Provided data: Begin
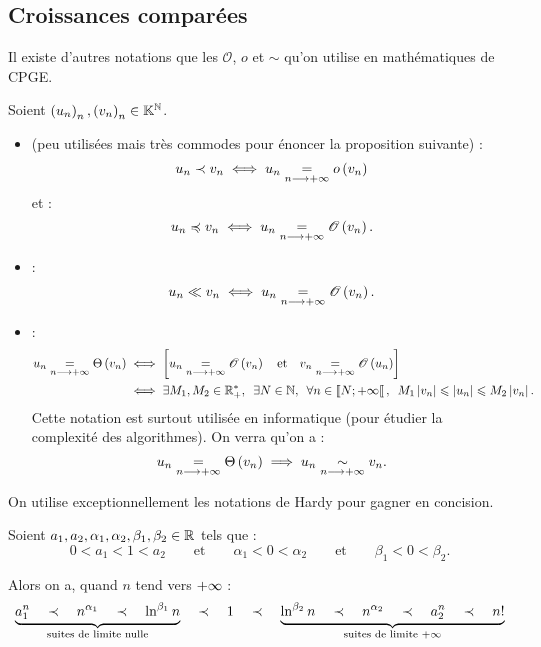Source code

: \subsection{Croissances comparées}

\begin{rem}[Culturelle]
Il existe d'autres notations que les  \(\mathscr{O}\), \(o\) et \(\sim\) qu'on utilise en mathématiques de CPGE.

Soient \(\left(u_n\right)_n,\left(v_n\right)_n\in\mathbb{K}^{\mathbb{N}}\).

\begin{itemize}
    \item {} (peu utilisées mais très commodes pour énoncer la proposition suivante) : \[u_n\prec v_n\iff u_n\underset{n\longrightarrow+\infty}{=}o\left(v_n\right)\] et : \[u_n\preccurlyeq v_n\iff u_n\underset{n\longrightarrow+\infty}{=}\mathscr{O}\left(v_n\right).\]
    \item {} : \[u_n\ll v_n\iff u_n\underset{n\longrightarrow+\infty}{=}\mathscr{O}\left(v_n\right).\]
    \item {} : \[\begin{aligned}
        u_n\egqd{n\to\pinf}\Theta\paren{v_n}&\ssi\croch{u_n\egqd{n\to\pinf}\O{v_n}\quad\text{et}\quad v_n\egqd{n\to\pinf}\O{u_n}} \\
        &\ssi\quantifs{\exists M_1,M_2\in\Rps;\exists N\in\N;\forall n\in\interventierie{N}{\pinf}}M_1\abs{v_n}\leq\abs{u_n}\leq M_2\abs{v_n}.
    \end{aligned}\] Cette notation est surtout utilisée en informatique (pour étudier la complexité des algorithmes). On verra qu'on a : \[u_n\underset{n\longrightarrow+\infty}{=}\Theta\left(v_n\right)\implies u_n\underset{n\longrightarrow+\infty}{\sim}v_n.\]
\end{itemize}
\end{rem}

\begin{prop}
On utilise exceptionnellement les notations de Hardy pour gagner en concision.

Soient \(a_1,a_2,\alpha_1,\alpha_2,\beta_1,\beta_2\in\mathbb{R}\) tels que : \[0<a_1<1<a_2\qquad\text{et}\qquad\alpha_1<0<\alpha_2\qquad\text{et}\qquad\beta_1<0<\beta_2.\]

Alors on a, quand \(n\) tend vers \(+\infty\) : \[\underbrace{a_1^n\quad\prec\quad n^{\alpha_1}\quad\prec\quad\ln^{\beta_1}n}_{\text{suites de limite nulle}}\quad\prec\quad1\quad\prec\quad\underbrace{\ln^{\beta_2}n\quad\prec\quad n^{\alpha_2}\quad\prec\quad a_2^n\quad\prec\quad n!}_{\text{suites de limite }+\infty}\]
\end{prop}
Provided data: End
Task
The copy you output must match the entries above exactly, except that it has no pictures.

Result for this exercise
Source code

: \subsection{Croissances comparées}

\begin{rem}[Culturelle]
Il existe d'autres notations que les  \(\mathscr{O}\), \(o\) et \(\sim\) qu'on utilise en mathématiques de CPGE.

Soient \(\left(u_n\right)_n,\left(v_n\right)_n\in\mathbb{K}^{\mathbb{N}}\).

\begin{itemize}
    \item {} (peu utilisées mais très commodes pour énoncer la proposition suivante) : \[u_n\prec v_n\iff u_n\underset{n\longrightarrow+\infty}{=}o\left(v_n\right)\] et : \[u_n\preccurlyeq v_n\iff u_n\underset{n\longrightarrow+\infty}{=}\mathscr{O}\left(v_n\right).\]
    \item {} : \[u_n\ll v_n\iff u_n\underset{n\longrightarrow+\infty}{=}\mathscr{O}\left(v_n\right).\]
    \item {} : \[\begin{aligned}
        u_n\egqd{n\to\pinf}\Theta\paren{v_n}&\ssi\croch{u_n\egqd{n\to\pinf}\O{v_n}\quad\text{et}\quad v_n\egqd{n\to\pinf}\O{u_n}} \\
        &\ssi\quantifs{\exists M_1,M_2\in\Rps;\exists N\in\N;\forall n\in\interventierie{N}{\pinf}}M_1\abs{v_n}\leq\abs{u_n}\leq M_2\abs{v_n}.
    \end{aligned}\] Cette notation est surtout utilisée en informatique (pour étudier la complexité des algorithmes). On verra qu'on a : \[u_n\underset{n\longrightarrow+\infty}{=}\Theta\left(v_n\right)\implies u_n\underset{n\longrightarrow+\infty}{\sim}v_n.\]
\end{itemize}
\end{rem}

\begin{prop}
On utilise exceptionnellement les notations de Hardy pour gagner en concision.

Soient \(a_1,a_2,\alpha_1,\alpha_2,\beta_1,\beta_2\in\mathbb{R}\) tels que : \[0<a_1<1<a_2\qquad\text{et}\qquad\alpha_1<0<\alpha_2\qquad\text{et}\qquad\beta_1<0<\beta_2.\]

Alors on a, quand \(n\) tend vers \(+\infty\) : \[\underbrace{a_1^n\quad\prec\quad n^{\alpha_1}\quad\prec\quad\ln^{\beta_1}n}_{\text{suites de limite nulle}}\quad\prec\quad1\quad\prec\quad\underbrace{\ln^{\beta_2}n\quad\prec\quad n^{\alpha_2}\quad\prec\quad a_2^n\quad\prec\quad n!}_{\text{suites de limite }+\infty}\]
\end{prop}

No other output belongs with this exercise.